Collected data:
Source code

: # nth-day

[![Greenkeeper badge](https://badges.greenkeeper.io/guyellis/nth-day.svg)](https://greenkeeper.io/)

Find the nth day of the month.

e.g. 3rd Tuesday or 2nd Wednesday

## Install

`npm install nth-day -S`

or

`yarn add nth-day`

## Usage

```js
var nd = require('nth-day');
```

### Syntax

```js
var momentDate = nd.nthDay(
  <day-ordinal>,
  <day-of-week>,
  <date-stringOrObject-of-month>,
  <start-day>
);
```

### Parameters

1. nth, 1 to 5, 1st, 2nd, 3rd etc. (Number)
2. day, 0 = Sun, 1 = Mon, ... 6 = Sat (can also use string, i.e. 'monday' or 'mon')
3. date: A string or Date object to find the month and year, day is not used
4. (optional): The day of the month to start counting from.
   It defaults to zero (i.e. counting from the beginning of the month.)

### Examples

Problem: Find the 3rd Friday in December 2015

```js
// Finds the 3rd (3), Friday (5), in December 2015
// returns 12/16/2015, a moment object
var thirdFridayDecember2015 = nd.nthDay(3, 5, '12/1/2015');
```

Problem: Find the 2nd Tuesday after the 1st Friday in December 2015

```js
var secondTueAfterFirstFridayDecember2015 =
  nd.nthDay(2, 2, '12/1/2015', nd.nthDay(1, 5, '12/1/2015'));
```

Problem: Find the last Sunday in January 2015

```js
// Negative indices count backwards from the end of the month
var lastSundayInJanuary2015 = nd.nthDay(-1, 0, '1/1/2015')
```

# Task brief
Could you report how many lines of the entries include the word "Problem"? Only the number is needed.

# Answer area
3